My laboratory is investigating structural and functional aspects of cell-surface receptor recognition and activation, in receptor/ligand systems relevant to human health and disease. The general question we are endeavoring to address is how the extracellular engagement of a ligand by a receptor is structurally coupled to the activation of intracellular signaling cascades. The molecular mechanisms by which information is communicated from the outside to the inside of a cell, by means of a membrane-bound receptor,  are not well understood.  Yet, cell-surface receptor activation is fundamental to essentially every vital physiological function.  On one hand, we are making progress in understanding molecular recognition between proteins through biophysical studies of protein-protein complexes.  However, the molecular bases for the subsequent transduction of an activation signal, upon receptor engagement, remains largely speculative for even the most intensively studied receptor systems.  Models to explain the generation of an activation signal generally invoke either ligand-induced receptor clustering, conformational change, or a combination of both.  These models have been derived from structural analysis of receptor extracellular and intracellular domains which have been reconciled with functional data.  Eventually, clear answers to this question will require structural studies of full-length receptors, including membrane-spanning domains, both in the presence and absence of ligand.   Our goal is to understand the structural link between ligand recognition and receptor activation for a variety of receptor systems.  To gain insight into this process we are determining crystal structures of receptors in complex with their ligands, in parallel with complementary biochemical experiments.

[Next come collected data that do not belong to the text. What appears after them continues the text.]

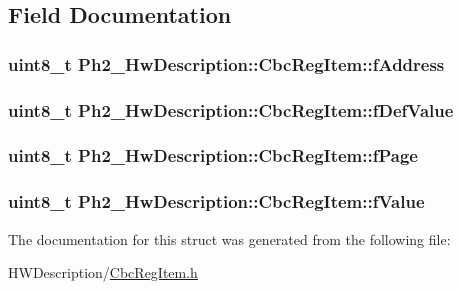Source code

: \subsection{Field Documentation}
\hypertarget{struct_ph2___hw_description_1_1_cbc_reg_item_a67f6d52003832c42c7747f304d50a87d}{
\subsubsection[{f\-Address}]{\setlength{\rightskip}{0pt plus 5cm}uint8\-\_\-t Ph2\-\_\-\-Hw\-Description\-::\-Cbc\-Reg\-Item\-::f\-Address}}\label{struct_ph2___hw_description_1_1_cbc_reg_item_a67f6d52003832c42c7747f304d50a87d}
\hypertarget{struct_ph2___hw_description_1_1_cbc_reg_item_a7c958bb4e0cd79891f3d3a191ef2f749}{
\subsubsection[{f\-Def\-Value}]{\setlength{\rightskip}{0pt plus 5cm}uint8\-\_\-t Ph2\-\_\-\-Hw\-Description\-::\-Cbc\-Reg\-Item\-::f\-Def\-Value}}\label{struct_ph2___hw_description_1_1_cbc_reg_item_a7c958bb4e0cd79891f3d3a191ef2f749}
\hypertarget{struct_ph2___hw_description_1_1_cbc_reg_item_a082fb29397d4a4e2ccbf4563c1385e6e}{
\subsubsection[{f\-Page}]{\setlength{\rightskip}{0pt plus 5cm}uint8\-\_\-t Ph2\-\_\-\-Hw\-Description\-::\-Cbc\-Reg\-Item\-::f\-Page}}\label{struct_ph2___hw_description_1_1_cbc_reg_item_a082fb29397d4a4e2ccbf4563c1385e6e}
\hypertarget{struct_ph2___hw_description_1_1_cbc_reg_item_a1fa052a53215cbee674174febcc52b6a}{
\subsubsection[{f\-Value}]{\setlength{\rightskip}{0pt plus 5cm}uint8\-\_\-t Ph2\-\_\-\-Hw\-Description\-::\-Cbc\-Reg\-Item\-::f\-Value}}\label{struct_ph2___hw_description_1_1_cbc_reg_item_a1fa052a53215cbee674174febcc52b6a}


The documentation for this struct was generated from the following file\-:\begin{DoxyCompactItemize}
\item 
H\-W\-Description/\hyperlink{_cbc_reg_item_8h}{Cbc\-Reg\-Item.\-h}\end{DoxyCompactItemize}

Receptor structural biology necessarily requires both structural and functional studies, and so the experimental strategy in my laboratory is to produce reagents which we can utilize for both approaches.  This strategy is manifested in an interplay between protein engineering and x-ray crystallography.  The production, or expression of recombinant receptors and their subsequent crystallization is the major technical challenge we face in the laboratory.  Hence, a significant effort is dedicated to designing biologically active, crystallizable proteins and subsequently expressing sufficient quantities of these proteins for our experiments.  The proper engineering of these proteins usually requires significant insight into their functional properties such as oligomerization states, interactions with accessory proteins, glycosylation, membrane associations, and ligand binding affinities. Elucidating these functional properties is an integral component of the project, and critical to designing appropriate crystallization and expression strategies for the macromolecular assemblies we study. Upon successful expression of the desired receptor/ligand complexes, we apply methods such as isothermal titration calorimetry to measure binding thermodynamics, surface plasmon resonance to measure binding kinetics, and a variety of other biophysical methods aimed at probing the details of the assembly of the complexes.  Ultimately, x-ray structure determinations are undertaken of these receptor complexes utilizing both in-house x-ray sources as well as the Stanford Synchrotron Radiation Laboratory (SSRL).

The dual approach of crystallographic studies on one hand, and functional studies on the other, allows us to reconcile the structural information with biological data.  Site-directed mutagenesis and receptor signaling assays are used to probe the functional effects of intermolecular contacts revealed by the crystal structures.  Engineered variants with interesting recognition and/or signaling properties will then be funneled into structural studies.  Efforts will also be made to discover novel receptor-binding molecules by structure-based modification of pre-existing ligands, computational search algorithms, phage display and synthetic chemical libraries.
 Recently, the laboratory has concentrated on biophysical studies of soluble extracellular domains of a number of signaling receptors for cytokines (gp130), peptide hormones (Atrial Natriuretic Factor), and antigen recognition (MHC & T cell receptor).  These systems have been directly implicated in cancer (gp130), cardiovascular disease (ANP receptor) and autoimmunity (TCR/MHC).  By expressing receptor domains truncated in such a way that a soluble fragment recapitulates the binding properties of the receptor in its natural environment, we have elucidated a number of novel paradigms for receptor recognition and, by inference, the subsequent activation mechanisms.   This strategy has been very successful for deciphering the recognition and activation mechanisms of membrane proteins which contain a single transmembrane (TM) helix linking extra- and intracellular domains.  For instance, while gp130 activation appears to require a sequential clustering of multiple receptor components into a hetero-oligomeric assembly, the ANP receptor extracellular domain undergoes a large conformational change which is likely propagated to the intracellular domains for triggering of an enzymatic activity.

 The limitation of our studies is that, until now we have only examined soluble domains.  For a full appreciation of the coupling of ligand recogntion and activation, a future direction of my laboratory is to determine structures of the entire receptor molecules so that both intra- and extracellular domains can be visualized simultaneously, along with the transmembrane region(s).